Isso vai depender da profundidade da sua experiência. Mas o que você narrou agora, é o que todos sentimos, eu também. Quatro meses atrás morreu um sobrinho meu de 23 anos. Repentinamente. Quando eu ouvi a notícia, o que eu podia fazer? Chorar. Nós somos assim, seres humanos, muito frágeis. E a qualquer momento nós perdemos a lucidez. Eu sei que para ele não foi nada, mas para o pai e a mãe, foi muito trágico. É que estamos mergulhados em emoções. Como vamos negar isso? Não seria natural nos tornarmos como pedras.
Vinha um Mestre caminhando por uma cidadezinha e seus discípulos atrás. Havia um velório e a família chorava. Ele entrou no velório e começou a chorar com os familiares. Uma hora depois ele saiu de lá, rosto inchado, os olhos vermelhos. E os discípulos atormentados na porta disseram: “Mestre, mas o Senhor conhecia este homem? Ele disse: Não. Mas então porque o Senhor entrou e chorou desse jeito? Ele disse: Eu os vi tão tristes, me entristeci com eles”.
Outro Mestre recebeu uma carta, comunicando a morte de um ente querido. Ele sentou numa pedra e começou a chorar desconsoladamente. Um discípulo se indignou e foi até lá e disse: “Mas o que é isso, o Senhor nos ensina que tudo é transitório, que os “eus” são ilusões, que todas essas relações da vida são assim, ilusões em que estamos mergulhados, a própria vida. O Senhor ensinou tudo isso, e agora recebe a notícia da morte de um ente querido e está aí chorando desse jeito? O Mestre parou de chorar, se virou pra ele e disse: – Escute aqui, seu idiota, eu estou chorando porque eu quero! Se virou para o outro lado, abriu a carta e voltou a chorar desconsoladamente”.

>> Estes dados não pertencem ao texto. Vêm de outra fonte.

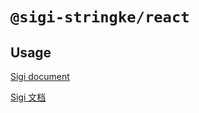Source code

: # `@sigi-stringke/react`

## Usage

[Sigi document](https://sigi.how/en/basic/action)

[Sigi 文档](https://sigi.how/zh/basic/action)
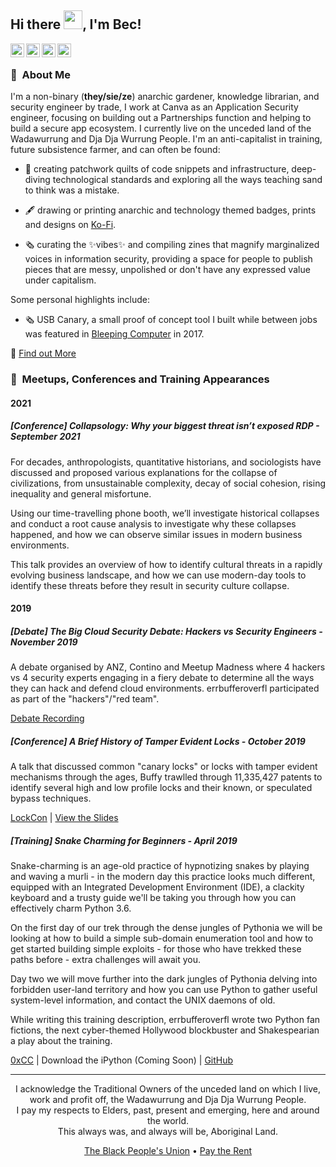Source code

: ## Hi there <img src="https://raw.githubusercontent.com/iampavangandhi/iampavangandhi/master/gifs/Hi.gif" width='30'>, I'm Bec!

<a href="https://mastodon.errbufferoverfl.me">
  <img align="left" alt="Mastodon" width="22px" src="https://cdn.jsdelivr.net/npm/simple-icons@v3/icons/mastodon.svg" />
</a>

<a href="https://ko-fi.com/errbufferoverfl">
  <img align="left" alt="Ko-Fi" width="22px" src="https://cdn.jsdelivr.net/npm/simple-icons@v3/icons/ko-fi.svg" />
</a>

<a href="https://twitter.com/errbufferoverfl">
  <img align="left" alt="Twitter" width="22px" src="https://cdn.jsdelivr.net/npm/simple-icons@v3/icons/twitter.svg" />
</a>

<a href="https://github.com/errbufferoverfl">
  <img align="left" alt="Github" width="22px" src="https://cdn.jsdelivr.net/npm/simple-icons@v3/icons/github.svg" />
</a>
<br>

### 👤 &nbsp;About Me

<img align="right" alt="" src="https://pbs.twimg.com/profile_images/1316325058499944448/mIOSbACJ_400x400.jpg" />

I'm a non-binary (**they/sie/ze**) anarchic gardener, knowledge librarian, and security engineer by trade, I work at Canva as an Application Security engineer, focusing on building out a Partnerships function and helping to build a secure app ecosystem. I currently live on the unceded land of the Wadawurrung and Dja Dja Wurrung People. I'm an anti-capitalist in training, future subsistence farmer, and can often be found:

- 💾 creating patchwork quilts of code snippets and infrastructure, deep-diving technological standards and exploring all the ways teaching sand to think was a mistake. 

- 🖋️ drawing or printing anarchic and technology themed badges, prints and designs on [Ko-Fi](https://ko-fi.com/errbufferoverfl).

- 🗞️ curating the ✨vibes✨ and compiling zines that magnify marginalized voices in information security, providing a space for people to publish pieces that are messy, unpolished or don't have any expressed value under capitalism.

Some personal highlights include:
- 🗞 USB Canary, a small proof of concept tool I built while between jobs was featured in [Bleeping Computer](https://www.bleepingcomputer.com/news/software/usb-canary-sends-an-sms-when-someone-tinkers-with-your-usb-ports/) in 2017.

🔮 [Find out More](https://🐱💻🔒.ws/about/)

### 🎤 &nbsp;Meetups, Conferences and Training Appearances

#### 2021

##### [Conference] Collapsology: Why your biggest threat isn’t exposed RDP - September 2021

For decades, anthropologists, quantitative historians, and sociologists have discussed and proposed various explanations for the collapse of civilizations, from unsustainable complexity, decay of social cohesion, rising inequality and general misfortune.

Using our time-travelling phone booth, we’ll investigate historical collapses and conduct a root cause analysis to investigate why these collapses happened, and how we can observe similar issues in modern business environments.

This talk provides an overview of how to identify cultural threats in a rapidly evolving business landscape, and how we can use modern-day tools to identify these threats before they result in security culture collapse.

#### 2019

##### [Debate] The Big Cloud Security Debate: Hackers vs Security Engineers - November 2019

A debate organised by ANZ, Contino and Meetup Madness where 4 hackers vs 4 security experts engaging in a fiery debate to determine all the ways they can hack and defend cloud environments. errbufferoverfl participated as part of the "hackers"/"red team".

[Debate Recording](https://www.youtube.com/watch?v=1Na_G9jnc0Y&list=PLtrnHiBgf6dB-sBZht63iR0BEQLAljBlK)

##### [Conference] A Brief History of Tamper Evident Locks - October 2019

A talk that discussed common "canary locks" or locks with tamper evident mechanisms through the ages, Buffy trawlled through 11,335,427 patents to identify several high and low profile locks and their known, or speculated bypass techniques.

[LockCon](https://toool.nl/LockCon) | [View the Slides](https://www.errbufferoverfl.me/posts/2019/a-brief-history-of-tamper-evident-locks/)

##### [Training] Snake Charming for Beginners - April 2019

Snake-charming is an age-old practice of hypnotizing snakes by playing and waving a murli - in the modern day this practice looks much different, equipped with an Integrated Development Environment (IDE), a clackity keyboard and a trusty guide we'll be taking you through how you can effectively charm Python 3.6.

On the first day of our trek through the dense jungles of Pythonia we will be looking at how to build a simple sub-domain enumeration tool and how to get started building simple exploits - for those who have trekked these paths before - extra challenges will await you. 

Day two we will move further into the dark jungles of Pythonia delving into forbidden user-land territory and how you can use Python to gather useful system-level information, and contact the UNIX daemons of old.

While writing this training description, errbufferoverfl wrote two Python fan fictions, the next cyber-themed Hollywood blockbuster and Shakespearian a play about the training.

[0xCC](https://www.0xcc.sh/) | Download the iPython (Coming Soon) | [GitHub](https://errbufferoverfl.github.io/snake-charming/)

---

<p align="center">
I acknowledge the Traditional Owners of the unceded land on which I live, work and profit off, the Wadawurrung and Dja Dja Wurrung People.<br>
I pay my respects to Elders, past, present and emerging, here and around the world.<br>
This always was, and always will be, Aboriginal Land.
</p>

<p align="center">
  <a href="https://www.blackpeoplesunion.org/">The Black People's Union</a> •   <a href="https://paytherent.net.au/">Pay the Rent</a>
</p>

Ou seja: você é normal. Aí você senta em zazen, começa a meditar e “VÊ” algumas coisas com maior lucidez. Pode sair à rua e ver uma folha, uma flor, e ver sua verdadeira beleza, por um instante. Nós chamamos esse instante de KENSHO. KEN é enxergar. SHO, sua verdadeira natureza. Experiência mística em estado puro. Pode durar segundos, e muitas pessoas já tiveram. A questão é: Você poderia retê-la, e ver as coisas sempre assim? Você poderia ver a si mesmo não como onda ou redemoinho ou bolha, mas como céu azul, champagne, oceano? Se você conseguisse ver permanentemente, eu diria que você é MUITO iluminado. Se você vir algumas vezes por dia, e tiver uma compreensão das coisas, você atingiu a iluminação, em um grau baixo. Então existem muitos graus de despertar.
Aquele grau de Buda é chamado de “Annutara Samyak Sambodhi”. ILUMINAÇÃO PERFEITA, COMPLETA E UNIVERSAL. Mas tradicionalmente nós dizemos que só Buda conseguiu esse nível, nós tentamos chegar perto, passo a passo. Talvez numas 500 vidas dê pra chegar lá. Um estado de permanente despertar em todos os atos e momentos da vida.